YOUR INSTRUCTIONS =>
Go through the listing and copy each line that has the string "scope" in it.

DATA: Begin

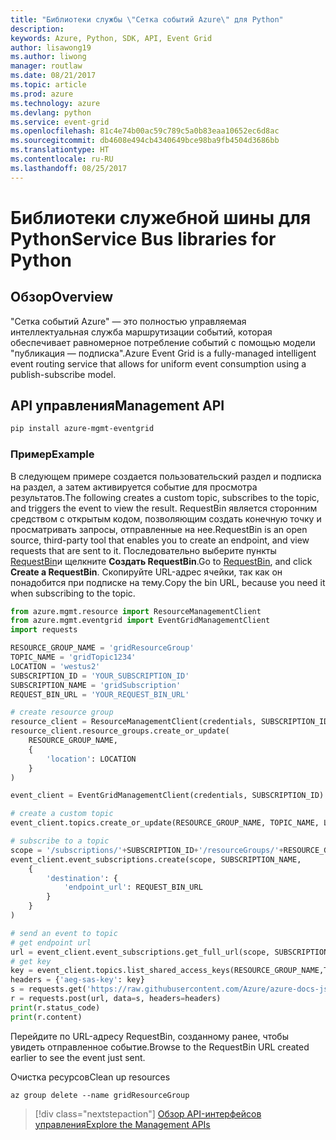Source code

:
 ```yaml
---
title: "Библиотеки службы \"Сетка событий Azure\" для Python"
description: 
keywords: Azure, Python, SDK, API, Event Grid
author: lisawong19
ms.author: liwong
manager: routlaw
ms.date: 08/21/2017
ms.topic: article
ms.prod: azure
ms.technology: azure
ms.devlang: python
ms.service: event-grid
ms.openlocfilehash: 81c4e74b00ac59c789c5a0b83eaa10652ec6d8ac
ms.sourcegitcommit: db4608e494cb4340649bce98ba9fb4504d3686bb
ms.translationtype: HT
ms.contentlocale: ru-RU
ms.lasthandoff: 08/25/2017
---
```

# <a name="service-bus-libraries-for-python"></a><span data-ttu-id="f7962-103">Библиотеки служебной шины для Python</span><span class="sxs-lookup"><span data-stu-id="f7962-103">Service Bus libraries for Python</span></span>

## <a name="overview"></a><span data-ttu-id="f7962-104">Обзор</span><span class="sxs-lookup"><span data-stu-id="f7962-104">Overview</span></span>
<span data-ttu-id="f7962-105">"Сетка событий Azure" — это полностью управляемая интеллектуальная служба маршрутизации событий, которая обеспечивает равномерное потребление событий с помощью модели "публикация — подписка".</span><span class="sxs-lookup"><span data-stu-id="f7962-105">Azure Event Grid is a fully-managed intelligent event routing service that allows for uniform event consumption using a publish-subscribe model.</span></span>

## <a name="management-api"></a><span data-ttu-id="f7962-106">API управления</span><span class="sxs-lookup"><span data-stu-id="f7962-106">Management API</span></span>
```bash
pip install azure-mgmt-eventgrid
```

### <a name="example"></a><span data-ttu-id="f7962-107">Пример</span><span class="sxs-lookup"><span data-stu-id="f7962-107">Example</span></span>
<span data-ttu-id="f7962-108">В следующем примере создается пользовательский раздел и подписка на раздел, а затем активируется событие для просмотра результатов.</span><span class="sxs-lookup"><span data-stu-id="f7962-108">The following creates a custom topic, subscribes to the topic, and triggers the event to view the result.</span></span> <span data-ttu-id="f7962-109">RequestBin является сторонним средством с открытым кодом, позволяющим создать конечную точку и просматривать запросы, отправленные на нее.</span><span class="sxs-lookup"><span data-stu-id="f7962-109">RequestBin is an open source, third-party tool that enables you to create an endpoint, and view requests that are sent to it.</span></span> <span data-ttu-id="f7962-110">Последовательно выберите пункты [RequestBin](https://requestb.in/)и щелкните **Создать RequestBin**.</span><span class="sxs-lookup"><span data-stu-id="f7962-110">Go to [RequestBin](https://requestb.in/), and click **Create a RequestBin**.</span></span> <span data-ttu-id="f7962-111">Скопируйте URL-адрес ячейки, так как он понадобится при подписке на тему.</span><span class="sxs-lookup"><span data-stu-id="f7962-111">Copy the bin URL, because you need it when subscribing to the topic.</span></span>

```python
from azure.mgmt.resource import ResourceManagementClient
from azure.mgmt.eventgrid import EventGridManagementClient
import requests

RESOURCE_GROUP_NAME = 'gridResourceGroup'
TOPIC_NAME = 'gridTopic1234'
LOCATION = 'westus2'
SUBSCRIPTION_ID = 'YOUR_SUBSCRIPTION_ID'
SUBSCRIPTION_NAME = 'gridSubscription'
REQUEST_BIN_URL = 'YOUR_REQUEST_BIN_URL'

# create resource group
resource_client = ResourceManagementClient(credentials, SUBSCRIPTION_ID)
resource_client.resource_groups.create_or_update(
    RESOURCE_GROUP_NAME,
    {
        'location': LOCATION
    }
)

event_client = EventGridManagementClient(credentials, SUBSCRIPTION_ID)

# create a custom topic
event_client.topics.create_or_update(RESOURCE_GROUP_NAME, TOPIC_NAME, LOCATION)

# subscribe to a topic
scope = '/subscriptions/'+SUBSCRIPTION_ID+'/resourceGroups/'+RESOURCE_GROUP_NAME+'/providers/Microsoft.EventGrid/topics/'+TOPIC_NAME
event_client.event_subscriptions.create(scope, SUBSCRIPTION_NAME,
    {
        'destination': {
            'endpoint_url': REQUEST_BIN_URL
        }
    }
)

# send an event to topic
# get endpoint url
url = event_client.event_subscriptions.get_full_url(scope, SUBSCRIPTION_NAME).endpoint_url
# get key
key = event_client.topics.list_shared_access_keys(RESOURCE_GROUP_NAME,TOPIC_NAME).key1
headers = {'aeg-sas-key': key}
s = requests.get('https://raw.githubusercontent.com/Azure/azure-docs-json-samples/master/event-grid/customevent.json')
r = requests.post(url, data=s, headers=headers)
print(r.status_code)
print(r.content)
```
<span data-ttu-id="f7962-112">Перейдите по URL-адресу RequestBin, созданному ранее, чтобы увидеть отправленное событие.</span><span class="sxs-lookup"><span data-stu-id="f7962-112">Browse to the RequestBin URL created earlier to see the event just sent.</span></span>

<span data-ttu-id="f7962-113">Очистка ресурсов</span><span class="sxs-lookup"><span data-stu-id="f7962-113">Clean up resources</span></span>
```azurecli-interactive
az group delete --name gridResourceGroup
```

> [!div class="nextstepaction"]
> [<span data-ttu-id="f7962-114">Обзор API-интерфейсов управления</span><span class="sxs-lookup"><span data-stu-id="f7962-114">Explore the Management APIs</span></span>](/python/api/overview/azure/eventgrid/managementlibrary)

DATA: End

WORKED SOLUTION =>
scope = '/subscriptions/'+SUBSCRIPTION_ID+'/resourceGroups/'+RESOURCE_GROUP_NAME+'/providers/Microsoft.EventGrid/topics/'+TOPIC_NAME
event_client.event_subscriptions.create(scope, SUBSCRIPTION_NAME,
url = event_client.event_subscriptions.get_full_url(scope, SUBSCRIPTION_NAME).endpoint_url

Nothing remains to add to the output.